**Assigned task:** With pictures left out, write out exactly every line from the start of the data through the one that contains "- [ ] T021 [P]".
***
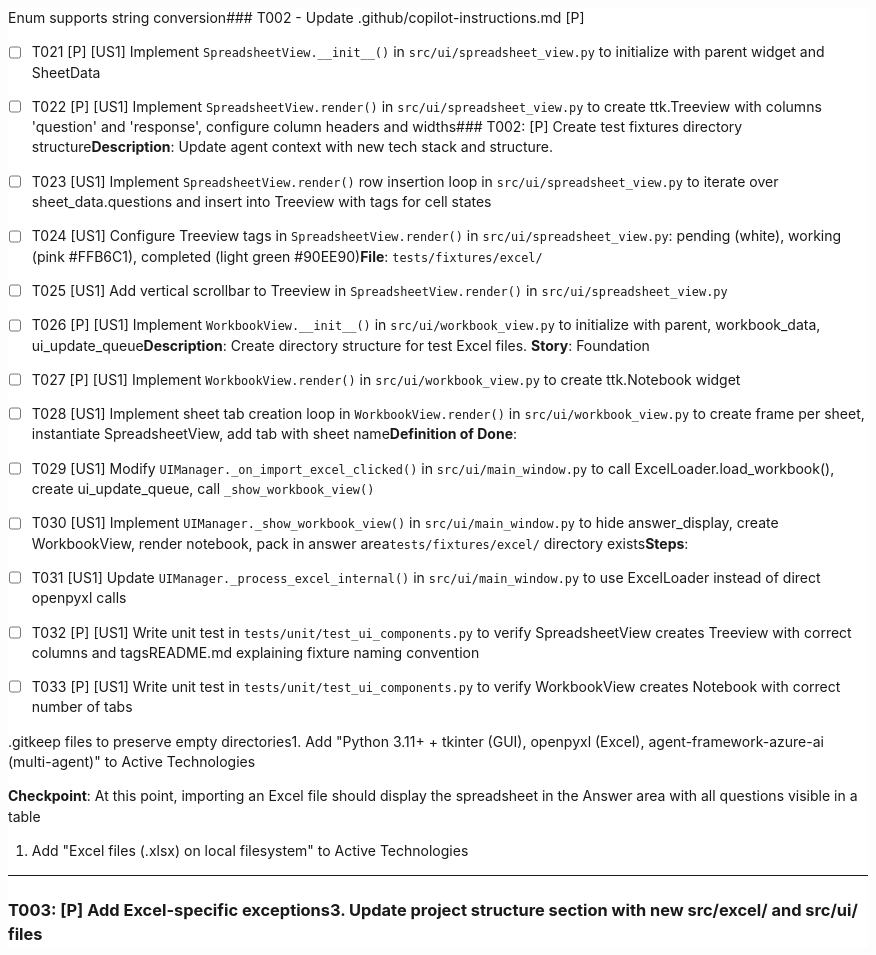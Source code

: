 Enum supports string conversion### T002 - Update .github/copilot-instructions.md \[P\]

- [ ] T021 [P] [US1] Implement `SpreadsheetView.__init__()` in `src/ui/spreadsheet_view.py` to initialize with parent widget and SheetData

- [ ] T022 [P] [US1] Implement `SpreadsheetView.render()` in `src/ui/spreadsheet_view.py` to create ttk.Treeview with columns 'question' and 'response', configure column headers and widths### T002: \[P\] Create test fixtures directory structure**Description**: Update agent context with new tech stack and structure.

- [ ] T023 [US1] Implement `SpreadsheetView.render()` row insertion loop in `src/ui/spreadsheet_view.py` to iterate over sheet_data.questions and insert into Treeview with tags for cell states

- [ ] T024 [US1] Configure Treeview tags in `SpreadsheetView.render()` in `src/ui/spreadsheet_view.py`: pending (white), working (pink #FFB6C1), completed (light green #90EE90)**File**: `tests/fixtures/excel/`

- [ ] T025 [US1] Add vertical scrollbar to Treeview in `SpreadsheetView.render()` in `src/ui/spreadsheet_view.py`

- [ ] T026 [P] [US1] Implement `WorkbookView.__init__()` in `src/ui/workbook_view.py` to initialize with parent, workbook_data, ui_update_queue**Description**: Create directory structure for test Excel files. **Story**: Foundation

- [ ] T027 [P] [US1] Implement `WorkbookView.render()` in `src/ui/workbook_view.py` to create ttk.Notebook widget

- [ ] T028 [US1] Implement sheet tab creation loop in `WorkbookView.render()` in `src/ui/workbook_view.py` to create frame per sheet, instantiate SpreadsheetView, add tab with sheet name**Definition of Done**:

- [ ] T029 [US1] Modify `UIManager._on_import_excel_clicked()` in `src/ui/main_window.py` to call ExcelLoader.load_workbook(), create ui_update_queue, call `_show_workbook_view()`

- [ ] T030 [US1] Implement `UIManager._show_workbook_view()` in `src/ui/main_window.py` to hide answer_display, create WorkbookView, render notebook, pack in answer area`tests/fixtures/excel/` directory exists**Steps**:

- [ ] T031 [US1] Update `UIManager._process_excel_internal()` in `src/ui/main_window.py` to use ExcelLoader instead of direct openpyxl calls

- [ ] T032 [P] [US1] Write unit test in `tests/unit/test_ui_components.py` to verify SpreadsheetView creates Treeview with correct columns and tagsREADME.md explaining fixture naming convention

- [ ] T033 [P] [US1] Write unit test in `tests/unit/test_ui_components.py` to verify WorkbookView creates Notebook with correct number of tabs

.gitkeep files to preserve empty directories1. Add "Python 3.11+ + tkinter (GUI), openpyxl (Excel), agent-framework-azure-ai (multi-agent)" to Active Technologies

**Checkpoint**: At this point, importing an Excel file should display the spreadsheet in the Answer area with all questions visible in a table

1.  Add "Excel files (.xlsx) on local filesystem" to Active Technologies

---

### T003: \[P\] Add Excel-specific exceptions3. Update project structure section with new src/excel/ and src/ui/ files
***
**Response below:**
Source code

: Enum supports string conversion### T002 - Update .github/copilot-instructions.md \[P\]

- [ ] T021 [P] [US1] Implement `SpreadsheetView.__init__()` in `src/ui/spreadsheet_view.py` to initialize with parent widget and SheetData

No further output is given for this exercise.